§ The records
::::

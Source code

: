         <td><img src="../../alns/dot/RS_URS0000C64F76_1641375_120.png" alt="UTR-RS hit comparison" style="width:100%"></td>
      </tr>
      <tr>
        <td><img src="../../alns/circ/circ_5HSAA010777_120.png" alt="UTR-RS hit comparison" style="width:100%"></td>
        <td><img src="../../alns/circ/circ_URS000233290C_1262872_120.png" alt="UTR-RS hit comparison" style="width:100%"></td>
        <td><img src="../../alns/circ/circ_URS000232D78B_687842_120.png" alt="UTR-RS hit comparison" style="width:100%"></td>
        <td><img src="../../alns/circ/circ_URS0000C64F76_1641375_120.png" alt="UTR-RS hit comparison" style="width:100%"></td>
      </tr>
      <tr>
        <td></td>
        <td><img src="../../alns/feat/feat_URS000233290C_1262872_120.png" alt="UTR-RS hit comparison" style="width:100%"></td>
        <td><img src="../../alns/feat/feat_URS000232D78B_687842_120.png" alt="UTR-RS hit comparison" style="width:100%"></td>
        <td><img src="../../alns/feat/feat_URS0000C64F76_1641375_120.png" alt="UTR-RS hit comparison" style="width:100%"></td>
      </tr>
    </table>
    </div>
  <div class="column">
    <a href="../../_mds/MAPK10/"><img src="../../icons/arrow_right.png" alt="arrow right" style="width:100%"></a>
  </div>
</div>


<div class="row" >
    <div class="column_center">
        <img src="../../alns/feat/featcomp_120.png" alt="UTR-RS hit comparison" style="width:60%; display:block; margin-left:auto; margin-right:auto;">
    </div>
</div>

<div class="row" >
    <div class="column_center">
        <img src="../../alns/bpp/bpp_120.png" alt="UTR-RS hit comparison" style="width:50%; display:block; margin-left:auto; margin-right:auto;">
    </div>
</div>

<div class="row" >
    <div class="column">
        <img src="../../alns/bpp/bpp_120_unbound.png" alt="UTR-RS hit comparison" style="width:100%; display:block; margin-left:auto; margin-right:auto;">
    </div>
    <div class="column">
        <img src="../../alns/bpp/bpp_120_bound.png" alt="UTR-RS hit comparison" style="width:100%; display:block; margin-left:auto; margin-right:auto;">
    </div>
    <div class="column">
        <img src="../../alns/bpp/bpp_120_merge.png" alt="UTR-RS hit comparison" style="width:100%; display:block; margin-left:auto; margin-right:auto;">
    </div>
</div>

::::

§ Exercise objective
The complete set of entries is to be restated word for word.

§ Output of the task
Source code

:         <td><img src="../../alns/dot/RS_URS0000C64F76_1641375_120.png" alt="UTR-RS hit comparison" style="width:100%"></td>
      </tr>
      <tr>
        <td><img src="../../alns/circ/circ_5HSAA010777_120.png" alt="UTR-RS hit comparison" style="width:100%"></td>
        <td><img src="../../alns/circ/circ_URS000233290C_1262872_120.png" alt="UTR-RS hit comparison" style="width:100%"></td>
        <td><img src="../../alns/circ/circ_URS000232D78B_687842_120.png" alt="UTR-RS hit comparison" style="width:100%"></td>
        <td><img src="../../alns/circ/circ_URS0000C64F76_1641375_120.png" alt="UTR-RS hit comparison" style="width:100%"></td>
      </tr>
      <tr>
        <td></td>
        <td><img src="../../alns/feat/feat_URS000233290C_1262872_120.png" alt="UTR-RS hit comparison" style="width:100%"></td>
        <td><img src="../../alns/feat/feat_URS000232D78B_687842_120.png" alt="UTR-RS hit comparison" style="width:100%"></td>
        <td><img src="../../alns/feat/feat_URS0000C64F76_1641375_120.png" alt="UTR-RS hit comparison" style="width:100%"></td>
      </tr>
    </table>
    </div>
  <div class="column">
    <a href="../../_mds/MAPK10/"><img src="../../icons/arrow_right.png" alt="arrow right" style="width:100%"></a>
  </div>
</div>


<div class="row" >
    <div class="column_center">
        <img src="../../alns/feat/featcomp_120.png" alt="UTR-RS hit comparison" style="width:60%; display:block; margin-left:auto; margin-right:auto;">
    </div>
</div>

<div class="row" >
    <div class="column_center">
        <img src="../../alns/bpp/bpp_120.png" alt="UTR-RS hit comparison" style="width:50%; display:block; margin-left:auto; margin-right:auto;">
    </div>
</div>

<div class="row" >
    <div class="column">
        <img src="../../alns/bpp/bpp_120_unbound.png" alt="UTR-RS hit comparison" style="width:100%; display:block; margin-left:auto; margin-right:auto;">
    </div>
    <div class="column">
        <img src="../../alns/bpp/bpp_120_bound.png" alt="UTR-RS hit comparison" style="width:100%; display:block; margin-left:auto; margin-right:auto;">
    </div>
    <div class="column">
        <img src="../../alns/bpp/bpp_120_merge.png" alt="UTR-RS hit comparison" style="width:100%; display:block; margin-left:auto; margin-right:auto;">
    </div>
</div>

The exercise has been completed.